Some sneak into shelters at night and then slip out in the morning, praying they won't be noticed. Others avoid government help altogether, preferring to ride out the chaos and destruction alone in a foreign land.
For illegal immigrants, the aftermath of Hurricane Katrina (search) has meant not only living without a home, money or belongings, but also steering clear of the government officials who have flocked to the area, for fear of deportation.
Tens of thousands of illegal immigrants live in the hardest-hit areas, although nobody knows exactly how many. Jeffrey Passel of the Pew Hispanic Center (search) gave a conservative estimate of 20,000 to 35,000 in Louisiana, Mississippi and Alabama.
Mexican President Vicente Fox (search) appealed to one of the largest illegal populations in the devastated region with messages in English and Spanish, urging them to seek help from Mexican consulates or U.S. rescue workers.
"We ask that you work without fear with the U.S. authorities and cooperate with them," he said. "Don't be afraid to follow rescue officials' directions. They are capable people."
But many, mindful of their long and dangerous voyage to the United States, have ignored Fox's advice, choosing to work with local churches or within tight-knit, Spanish-speaking communities.
Consular officials are struggling to reach out to their citizens, attempting to locate the missing and determine who might have died. Mexican officials have even set up "mobile consulates" for illegal immigrants living outside major cities.
So far, few are responding.
Mexican immigrant Juan Zamora, cast out of his New Orleans apartment, sought temporary shelter at a church in Denham Springs. He called his family to let them know he was fine, but was afraid to contact U.S. or Mexican officials.
"You feel destroyed because you're left with nothing and have to start all over again," said Zamora, 40, who arrived in New Orleans three years ago to work odd jobs.
Some immigrants have stayed in flooded homes and apartments to protect their belongings, knowing they will not be eligible for most federal aid.
Rumors of deportations are rife, although U.S. officials have suspended for 45 days a requirement that employers check workers' identification. Fox also said the United States has promised not to send people home in the immediate aftermath, although Washington has not confirmed that.
In some cases, the decision to stay put has been fatal.
Four roommates — three Mexicans and a Honduran — decided to ride out the storm in their trailer in Marrero. They were asphyxiated by a faulty generator after the storm passed.
Jorge Vitanza, Honduras' vice consul to New Orleans, said his staff has been scouring refugee centers and Hispanic neighborhoods to see how many of the 150,000 Hondurans living in Louisiana need help.
Of the 9,600 Salvadorans in the affected area, only 40 have gone to shelters, said Margarita de Escobar, vice minister for Salvadorans living abroad.

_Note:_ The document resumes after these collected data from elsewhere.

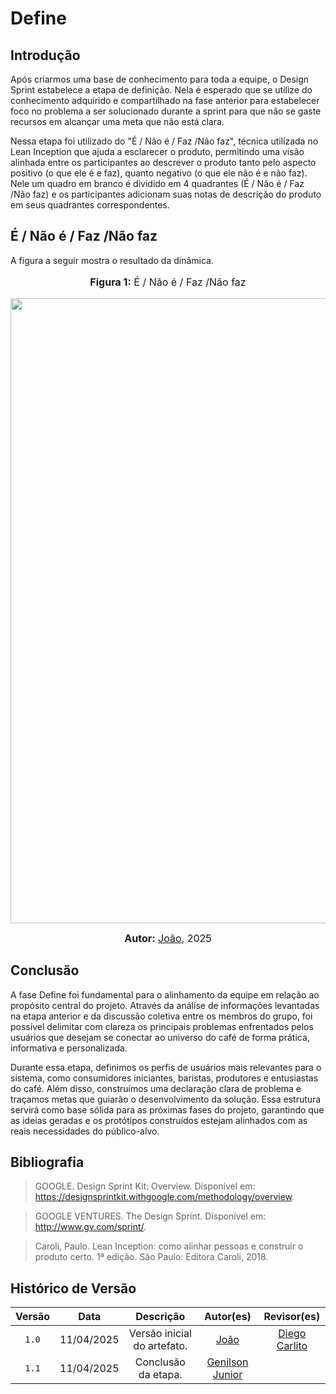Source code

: # Define

## Introdução

Após criarmos uma base de conhecimento para toda a equipe, o Design Sprint estabelece a etapa de definição. Nela é esperado que se utilize do conhecimento adquirido e compartilhado na fase anterior para estabelecer foco no problema a ser solucionado durante a sprint para que não se gaste recursos em alcançar uma meta que não está clara.

Nessa etapa foi utilizado do "É / Não é / Faz /Não faz", técnica utilizada no Lean Inception que ajuda a esclarecer o produto, permitindo uma visão alinhada entre os participantes ao descrever o produto tanto pelo aspecto positivo (o que ele é e faz), quanto negativo (o que ele não é e não faz). Nele um quadro em branco é dividido em 4 quadrantes (É / Não é / Faz /Não faz) e os participantes adicionam suas notas de descrição do produto em seus quadrantes correspondentes.

## É / Não é / Faz /Não faz

A figura a seguir mostra o resultado da dinâmica.

<center>
<font size="3"><p style="text-align: center"><b>Figura 1:</b>  É / Não é / Faz /Não faz </p></font>

<div style="text-align: center;">
    <img src="./Base/Assets/design_sprint/define/e_naoe_faz_naofaz.PNG"  width="1000px">
</div>

<font size="3"><p style="text-align: center"><b>Autor:</b>  [João](https://github.com/Joa0V), 2025</p></font>
</center>

## Conclusão

A fase Define foi fundamental para o alinhamento da equipe em relação ao propósito central do projeto. Através da análise de informações levantadas na etapa anterior e da discussão coletiva entre os membros do grupo, foi possível delimitar com clareza os principais problemas enfrentados pelos usuários que desejam se conectar ao universo do café de forma prática, informativa e personalizada.

Durante essa etapa, definimos os perfis de usuários mais relevantes para o sistema, como consumidores iniciantes, baristas, produtores e entusiastas do café. Além disso, construímos uma declaração clara de problema e traçamos metas que guiarão o desenvolvimento da solução. Essa estrutura servirá como base sólida para as próximas fases do projeto, garantindo que as ideias geradas e os protótipos construídos estejam alinhados com as reais necessidades do público-alvo.

## Bibliografia

> GOOGLE. Design Sprint Kit: Overview. Disponível em: https://designsprintkit.withgoogle.com/methodology/overview.

> GOOGLE VENTURES. The Design Sprint. Disponível em: http://www.gv.com/sprint/.

> Caroli, Paulo. Lean Inception: como alinhar pessoas e construir o produto certo.  1ª edição. São Paulo: Editora Caroli, 2018.

## Histórico de Versão

| Versão | Data | Descrição | Autor(es) | Revisor(es) |
| :-: | :-: | :-: | :-: | :-: |
| `1.0` | 11/04/2025  | Versão inicial do artefato. | [João](https://github.com/Joa0V) | [Diego Carlito](https://github.com/DiegoCarlito) |
| `1.1` | 11/04/2025  | Conclusão da etapa. | [Genilson Junior](https://github.com/GenilsonJrs) | |
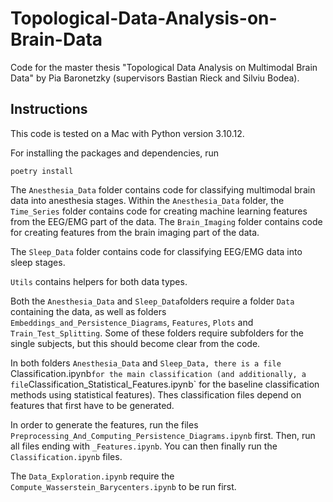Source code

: # Topological-Data-Analysis-on-Brain-Data


Code for the master thesis "Topological Data Analysis on Multimodal Brain Data" by Pia Baronetzky (supervisors Bastian Rieck and Silviu Bodea).



## Instructions

This code is tested on a Mac with Python version 3.10.12.

For installing the packages and dependencies, run

`poetry install`


The `Anesthesia_Data` folder contains code for classifying multimodal brain data into anesthesia stages.
Within the `Anesthesia_Data` folder, the `Time_Series` folder contains code for creating machine learning features from the EEG/EMG part of the data. The `Brain_Imaging` folder contains code for creating features from the brain imaging part of the data.


The `Sleep_Data` folder contains code for classifying EEG/EMG data into sleep stages.

`Utils` contains helpers for both data types.


Both the `Anesthesia_Data` and `Sleep_Data`folders require a folder `Data` containing the data, as well as folders `Embeddings_and_Persistence_Diagrams`, `Features`, `Plots` and `Train_Test_Splitting`. Some of these folders require subfolders for the single subjects, but this should become clear from the code.


In both folders `Anesthesia_Data` and `Sleep_Data, there is a file `Classification.ipynb` for the main classification (and additionally, a file `Classification_Statistical_Features.ipynb` for the baseline classification methods using statistical features). Thes classification files depend on features that first have to be generated.

In order to generate the features, run the files `Preprocessing_And_Computing_Persistence_Diagrams.ipynb` first. Then, run all files ending with `_Features.ipynb`. You can then finally run the `Classification.ipynb` files.


The `Data_Exploration.ipynb` require the `Compute_Wasserstein_Barycenters.ipynb` to be run first.




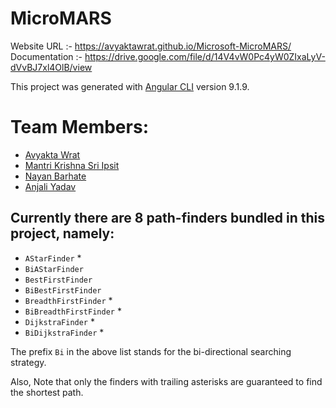 # MicroMARS
Website URL :- https://avyaktawrat.github.io/Microsoft-MicroMARS/  
Documentation :- https://drive.google.com/file/d/14V4vW0Pc4yW0ZIxaLyV-dVvBJ7xl4OlB/view

This project was generated with [Angular CLI](https://github.com/angular/angular-cli) version 9.1.9.

# Team Members:
*  [Avyakta Wrat](https://github.com/avyaktawrat)
*  [Mantri Krishna Sri Ipsit](https://github.com/Ipsit1234)
*  [Nayan Barhate](https://github.com/nayan0037)
*  [Anjali Yadav](https://github.com/anjaliyadav3008)

## Currently there are 8 path-finders bundled in this project, namely:

*  `AStarFinder` *
*  `BiAStarFinder`
*  `BestFirstFinder`
*  `BiBestFirstFinder`
*  `BreadthFirstFinder` * 
*  `BiBreadthFirstFinder` *
*  `DijkstraFinder` *
*  `BiDijkstraFinder` *

The prefix `Bi` in the above list stands for the bi-directional searching strategy.

Also, Note that only the finders with trailing asterisks are guaranteed to find the shortest path.
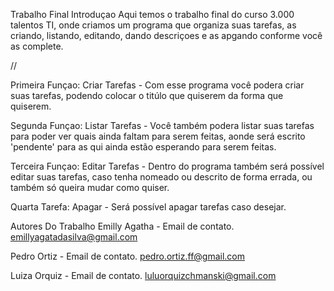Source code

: Trabalho Final
Introduçao
Aqui temos o trabalho final do curso 3.000 talentos TI, onde criamos um programa que organiza suas tarefas, as criando, listando, editando, dando descriçoes e as apgando conforme você as complete.

//

Primeira Funçao: Criar Tarefas - Com esse programa você podera criar suas tarefas, podendo colocar o titúlo que quiserem da forma que quiserem.

Segunda Funçao: Listar Tarefas - Você também podera listar suas tarefas para poder ver quais ainda faltam para serem feitas, aonde será escrito 'pendente' para as qui ainda estão esperando para serem feitas.

Terceira Funçao: Editar Tarefas - Dentro do programa também será possível editar suas tarefas, caso tenha nomeado ou descrito de forma errada, ou também só queira mudar como quiser.

Quarta Tarefa: Apagar - Será possível apagar tarefas caso desejar.

Autores Do Trabalho
Emilly Agatha - Email de contato. emillyagatadasilva@gmail.com

Pedro Ortiz - Email de contato. pedro.ortiz.ff@gmail.com

Luiza Orquiz - Email de contato. luluorquizchmanski@gmail.com
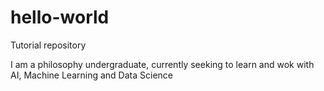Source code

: # hello-world
Tutorial repository 

I am a philosophy undergraduate, currently seeking to learn and wok with AI, Machine Learning and Data Science
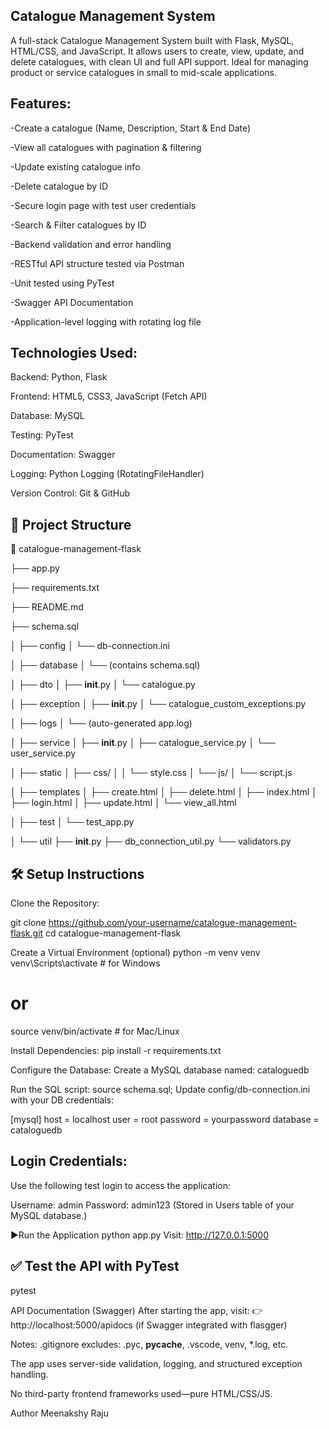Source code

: ## Catalogue Management System
A full-stack Catalogue Management System built with Flask, MySQL, HTML/CSS, and JavaScript.
It allows users to create, view, update, and delete catalogues, with clean UI and full API support.
Ideal for managing product or service catalogues in small to mid-scale applications.

 ## Features:
-Create a catalogue (Name, Description, Start & End Date)

-View all catalogues with pagination & filtering

-Update existing catalogue info

-Delete catalogue by ID

-Secure login page with test user credentials

-Search & Filter catalogues by ID

-Backend validation and error handling

-RESTful API structure tested via Postman

-Unit tested using PyTest

-Swagger API Documentation

-Application-level logging with rotating log file


## Technologies Used:
Backend: Python, Flask

Frontend: HTML5, CSS3, JavaScript (Fetch API)

Database: MySQL

Testing: PyTest

Documentation: Swagger

Logging: Python Logging (RotatingFileHandler)

Version Control: Git & GitHub

## 📁 Project Structure

📁 catalogue-management-flask

├── app.py

├── requirements.txt

├── README.md

├── schema.sql

│
├── config
│   └── db-connection.ini

│
├── database
│   └── (contains schema.sql)

│
├── dto
│   ├── __init__.py
│   └── catalogue.py

│
├── exception
│   ├── __init__.py
│   └── catalogue_custom_exceptions.py

│
├── logs
│   └── (auto-generated app.log)

│
├── service
│   ├── __init__.py
│   ├── catalogue_service.py
│   └── user_service.py

│
├── static
│   ├── css/
│   │   └── style.css
│   └── js/
│       └── script.js

│
├── templates
│   ├── create.html
│   ├── delete.html
│   ├── index.html
│   ├── login.html
│   ├── update.html
│   └── view_all.html

│
├── test
│   └── test_app.py

│
└── util
    ├── __init__.py
    ├── db_connection_util.py
    └── validators.py
    



## 🛠 Setup Instructions
Clone the Repository:

git clone https://github.com/your-username/catalogue-management-flask.git
cd catalogue-management-flask

 Create a Virtual Environment (optional)
python -m venv venv
venv\Scripts\activate    # for Windows
# or
source venv/bin/activate # for Mac/Linux

Install Dependencies:
pip install -r requirements.txt

Configure the Database:
Create a MySQL database named: cataloguedb

Run the SQL script:
source schema.sql;
Update config/db-connection.ini with your DB credentials:

[mysql]
host = localhost
user = root
password = yourpassword
database = cataloguedb

 ## Login Credentials:
Use the following test login to access the application:

Username: admin
Password: admin123
(Stored in Users table of your MySQL database.)

▶Run the Application
python app.py
Visit: http://127.0.0.1:5000

## ✅ Test the API with PyTest
pytest

 API Documentation (Swagger)
After starting the app, visit:
👉 http://localhost:5000/apidocs (if Swagger integrated with flasgger)

 Notes:
.gitignore excludes: .pyc, __pycache__, .vscode, venv, *.log, etc.

The app uses server-side validation, logging, and structured exception handling.

No third-party frontend frameworks used—pure HTML/CSS/JS.

Author
Meenakshy Raju
























 











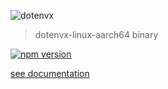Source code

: ![dotenvx](https://dotenvx.com/better-banner.png)

> dotenvx-linux-aarch64 binary

[![npm version](https://img.shields.io/npm/v/@dotenvx/dotenvx-linux-aarch64.svg)](https://www.npmjs.com/package/@dotenvx/dotenvx-linux-aarch64)

[see documentation](https://github.com/dotenvx/dotenvx)

&nbsp;
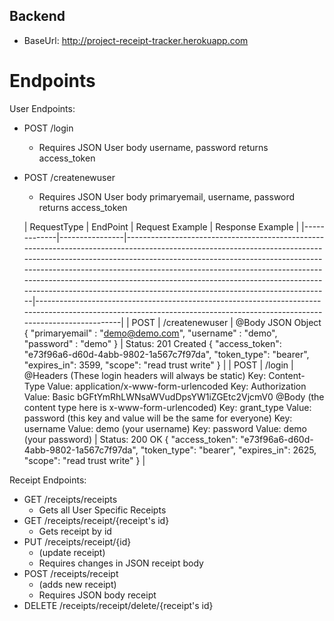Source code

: ## Backend

* BaseUrl: http://project-receipt-tracker.herokuapp.com

# Endpoints

User Endpoints:
* POST /login 
  * Requires JSON User body username, password  returns access_token
* POST /createnewuser 
  * Requires JSON User body primaryemail, username, password  returns access_token
  
  | RequestType | EndPoint       | Request Example                                                                                                                                                                                                                                                                                                                                                                                                                     | Response Example                                                                                                                                                        |
|-------------|----------------|-------------------------------------------------------------------------------------------------------------------------------------------------------------------------------------------------------------------------------------------------------------------------------------------------------------------------------------------------------------------------------------------------------------------------------------|-------------------------------------------------------------------------------------------------------------------------------------------------------------------------|
| POST        | /createnewuser | @Body JSON Object {         "primaryemail" : "demo@demo.com",         "username" : "demo",         "password" : "demo" }                                                                                                                                                                                                                                                                                                            | Status: 201 Created {     "access_token": "e73f96a6-d60d-4abb-9802-1a567c7f97da",     "token_type": "bearer",     "expires_in": 3599,     "scope": "read trust write" } |
| POST        | /login         | @Headers (These login headers will always be static) Key: Content-Type   Value: application/x-www-form-urlencoded Key: Authorization   Value: Basic bGFtYmRhLWNsaWVudDpsYW1iZGEtc2VjcmV0  @Body (the content type here is x-www-form-urlencoded) Key: grant_type   Value: password   (this key and value will be the same for everyone) Key: username   Value: demo   (your username) Key: password   Value: demo   (your password) | Status: 200 OK {     "access_token": "e73f96a6-d60d-4abb-9802-1a567c7f97da",     "token_type": "bearer",     "expires_in": 2625,     "scope": "read trust write" }      |


Receipt Endpoints:
* GET /receipts/receipts
  * Gets all User Specific Receipts 
* GET /receipts/receipt/{receipt's id}
  * Gets receipt by id
* PUT /receipts/receipt/{id}
  * (update receipt)
  * Requires changes in JSON receipt body
* POST /receipts/receipt 
  * (adds new receipt)
  * Requires JSON body receipt
* DELETE /receipts/receipt/delete/{receipt's id}

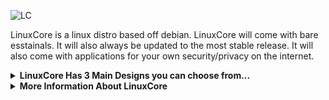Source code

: ![LC](https://github.com/0WordsT0Say/LinuxCore/assets/92313834/35c93947-f64b-4803-af85-cda2b7ed4a42)

LinuxCore is a linux distro based off debian. LinuxCore will come with bare esstainals. It will also always be updated to the most stable release. It will also come with applications for your own security/privacy on the internet.

<details>
<summary><b>LinuxCore Has 3 Main Designs you can choose from...</b></summary>
  <br />
(1.Default) <br />
  
[Image missing] <br />
  
(2.Windows 10) <br />
  
[Image missing] <br />
  
(3.macOS 11+) <br />
  
[Image missing] <br />

</details>


<details>
<summary><b>More Information About LinuxCore</b></summary> <br />
  
LinuxCore was orginally gonna be named LinxCore. Until we found out a company product goes by LinX Core. So we changed to have LinuxCore with the U instead. <br />
  
LinuxCore was first thought of 10/24/2023 and execution to be making LinuxCore soon followed after. The thought of LinuxCore was accidental while making wallpapers. It was gonna be a wallpaper with the andromeda galaxy and the word core in the bottom left corner. But soon after it felt as if something was missing I looked at the filename LinxCore and thats what I added was Linx, and just then I wanted to make my very own Linux Distro. Of course it is now LinuxCore. <br />

</details>
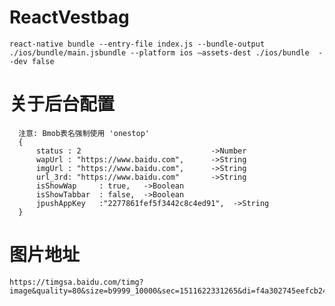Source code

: # ReactVestbag

    react-native bundle --entry-file index.js --bundle-output ./ios/bundle/main.jsbundle --platform ios –assets-dest ./ios/bundle  --dev false
  
  
  
#  关于后台配置

      注意: Bmob表名强制使用 'onestop'
      {
          status : 2                             ->Number
          wapUrl : "https://www.baidu.com",      ->String
          imgUrl : "https://www.baidu.com",      ->String
          url_3rd: "https://www.baidu.com"       ->String
          isShowWap     : true,   ->Boolean
          isShowTabbar  : false,  ->Boolean
          jpushAppKey   :"2277861fef5f3442c8c4ed91",  ->String
      }


        
# 图片地址

    https://timgsa.baidu.com/timg?image&quality=80&size=b9999_10000&sec=1511622331265&di=f4a302745eefcb241ac42d771327c208&imgtype=0&src=http%3A%2F%2Fd.paper.i4.cn%2Fmax%2F2016%2F07%2F08%2F11%2F1467947204022_175808.jpg
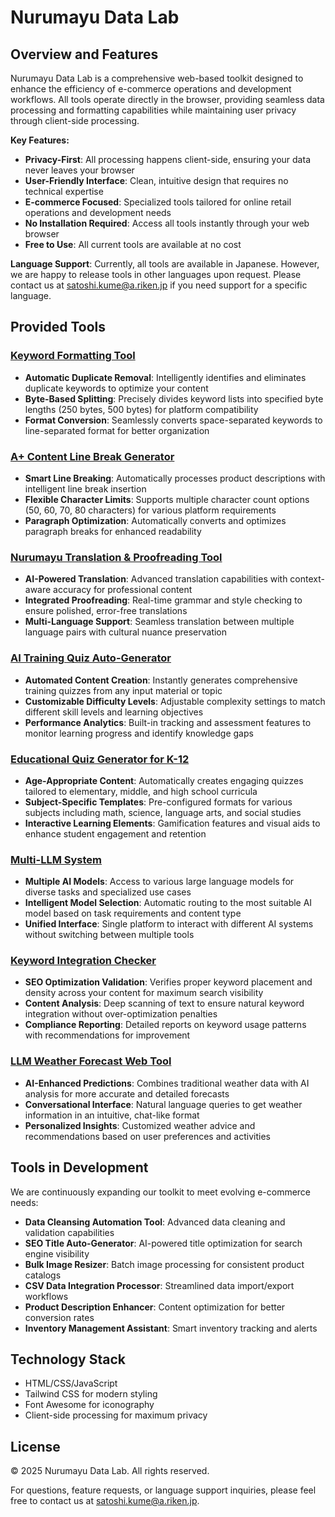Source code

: # Nurumayu Data Lab

## Overview and Features

Nurumayu Data Lab is a comprehensive web-based toolkit designed to enhance the efficiency of e-commerce operations and development workflows. All tools operate directly in the browser, providing seamless data processing and formatting capabilities while maintaining user privacy through client-side processing.

**Key Features:**
- **Privacy-First**: All processing happens client-side, ensuring your data never leaves your browser
- **User-Friendly Interface**: Clean, intuitive design that requires no technical expertise
- **E-commerce Focused**: Specialized tools tailored for online retail operations and development needs
- **No Installation Required**: Access all tools instantly through your web browser
- **Free to Use**: All current tools are available at no cost

**Language Support**: Currently, all tools are available in Japanese. However, we are happy to release tools in other languages upon request. Please contact us at [satoshi.kume@a.riken.jp](mailto:satoshi.kume@a.riken.jp) if you need support for a specific language.

## Provided Tools

### [Keyword Formatting Tool](https://nurumayudatalab.com/webtool-keyword-tool/index.html)
- **Automatic Duplicate Removal**: Intelligently identifies and eliminates duplicate keywords to optimize your content
- **Byte-Based Splitting**: Precisely divides keyword lists into specified byte lengths (250 bytes, 500 bytes) for platform compatibility
- **Format Conversion**: Seamlessly converts space-separated keywords to line-separated format for better organization

### [A+ Content Line Break Generator](https://nurumayudatalab.com/webtool-aplus-br-generator/index.html)
- **Smart Line Breaking**: Automatically processes product descriptions with intelligent line break insertion
- **Flexible Character Limits**: Supports multiple character count options (50, 60, 70, 80 characters) for various platform requirements
- **Paragraph Optimization**: Automatically converts and optimizes paragraph breaks for enhanced readability

### [Nurumayu Translation & Proofreading Tool](https://nurumayudatalab.com/webtool-LLMworker-translator/index.html)
- **AI-Powered Translation**: Advanced translation capabilities with context-aware accuracy for professional content
- **Integrated Proofreading**: Real-time grammar and style checking to ensure polished, error-free translations
- **Multi-Language Support**: Seamless translation between multiple language pairs with cultural nuance preservation

### [AI Training Quiz Auto-Generator](https://nurumayudatalab.com/webtool-aiquiz/index.html)
- **Automated Content Creation**: Instantly generates comprehensive training quizzes from any input material or topic
- **Customizable Difficulty Levels**: Adjustable complexity settings to match different skill levels and learning objectives
- **Performance Analytics**: Built-in tracking and assessment features to monitor learning progress and identify knowledge gaps

### [Educational Quiz Generator for K-12](https://nurumayudatalab.com/webtool-quiz/index.html)
- **Age-Appropriate Content**: Automatically creates engaging quizzes tailored to elementary, middle, and high school curricula
- **Subject-Specific Templates**: Pre-configured formats for various subjects including math, science, language arts, and social studies
- **Interactive Learning Elements**: Gamification features and visual aids to enhance student engagement and retention

### [Multi-LLM System](https://nurumayudatalab.com/webtool-multiLLM/index.html)
- **Multiple AI Models**: Access to various large language models for diverse tasks and specialized use cases
- **Intelligent Model Selection**: Automatic routing to the most suitable AI model based on task requirements and content type
- **Unified Interface**: Single platform to interact with different AI systems without switching between multiple tools

### [Keyword Integration Checker](https://nurumayudatalab.com/webtool-matching-machine/index.html)
- **SEO Optimization Validation**: Verifies proper keyword placement and density across your content for maximum search visibility
- **Content Analysis**: Deep scanning of text to ensure natural keyword integration without over-optimization penalties
- **Compliance Reporting**: Detailed reports on keyword usage patterns with recommendations for improvement

### [LLM Weather Forecast Web Tool](https://nurumayudatalab.com/webtool-whether/index.html)
- **AI-Enhanced Predictions**: Combines traditional weather data with AI analysis for more accurate and detailed forecasts
- **Conversational Interface**: Natural language queries to get weather information in an intuitive, chat-like format
- **Personalized Insights**: Customized weather advice and recommendations based on user preferences and activities

## Tools in Development

We are continuously expanding our toolkit to meet evolving e-commerce needs:

- **Data Cleansing Automation Tool**: Advanced data cleaning and validation capabilities
- **SEO Title Auto-Generator**: AI-powered title optimization for search engine visibility
- **Bulk Image Resizer**: Batch image processing for consistent product catalogs
- **CSV Data Integration Processor**: Streamlined data import/export workflows
- **Product Description Enhancer**: Content optimization for better conversion rates
- **Inventory Management Assistant**: Smart inventory tracking and alerts

## Technology Stack

- HTML/CSS/JavaScript
- Tailwind CSS for modern styling
- Font Awesome for iconography
- Client-side processing for maximum privacy

## License

© 2025 Nurumayu Data Lab. All rights reserved.

For questions, feature requests, or language support inquiries, please feel free to contact us at [satoshi.kume@a.riken.jp](mailto:satoshi.kume@a.riken.jp).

About 40,000 Mexicans live in Louisiana and roughly 90 have been reported missing, said Juan Bosco Marti, director-general for North America at the Mexican Foreign Relations Department.
Mexican consular officials helped 297 Mexicans displaced by the hurricane as of Tuesday, repatriating 21 to Mexico at their request.
But Marti said most Mexicans fleeing the destruction have sought shelter with extended family rather than seeking government aid.
About half of Louisiana's 30,000 Vietnamese — many of whom fled war in their homeland decades ago — have taken refuge in churches or with friends and family in Houston, which also has a large Vietnamese population.
At a Baton Rouge camp, Hector Padilla, 49, a Honduran carpenter who lived in New Orleans, said many immigrants were talking of raids by immigration authorities.
Although Padilla said he had papers, he still was nervous.
"There is always fear when you aren't a U.S. citizen," he said. "There is always fear they will get you."